Top of MATERIAL SUPPLIED

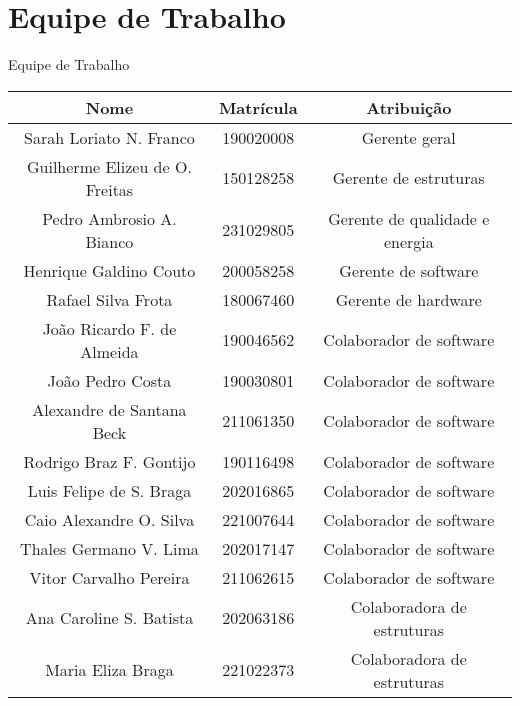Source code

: \chapter{Equipe de Trabalho}

\begin{quadro}[htb]
  \caption{\label{quadro_equipe_trabalho}Equipe de Trabalho}

  \begin{tabular}{|c|c|c|}
    \hline
    \textbf{Nome} & \textbf{Matrícula} & \textbf{Atribuição} \\
    \hline
    Sarah Loriato N. Franco & 190020008 & Gerente geral \\
    \hline
    Guilherme Elizeu de O. Freitas & 150128258 & Gerente de estruturas \\
    \hline
    Pedro Ambrosio A. Bianco & 231029805 & Gerente de qualidade e energia \\
    \hline
    Henrique Galdino Couto & 200058258 & Gerente de software \\
    \hline
    Rafael Silva Frota & 180067460 & Gerente de hardware \\
    \hline
    João Ricardo F. de Almeida & 190046562 & Colaborador de software \\
    \hline
    João Pedro Costa & 190030801 & Colaborador de software \\
    \hline
    Alexandre de Santana Beck & 211061350 & Colaborador de software \\
    \hline
    Rodrigo Braz F. Gontijo & 190116498 & Colaborador de software \\
    \hline
    Luis Felipe de S. Braga & 202016865 & Colaborador de software \\
    \hline
    Caio Alexandre O. Silva & 221007644 & Colaborador de software \\
    \hline
    Thales Germano V. Lima & 202017147 & Colaborador de software \\
    \hline
    Vitor Carvalho Pereira & 211062615 & Colaborador de software \\
    \hline
    Ana Caroline S. Batista & 202063186 & Colaboradora de estruturas \\
    \hline
    Maria Eliza Braga & 221022373 & Colaboradora de estruturas \\
    \hline
  \end{tabular}

\end{quadro}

Bottom of MATERIAL SUPPLIED

▶ [ABOUT THIS EXERCISE]:
Lines holding the string "Equipe": find them in the listing above and copy each one.

▶ [FINAL ANSWER]:
: \chapter{Equipe de Trabalho}
  \caption{\label{quadro_equipe_trabalho}Equipe de Trabalho}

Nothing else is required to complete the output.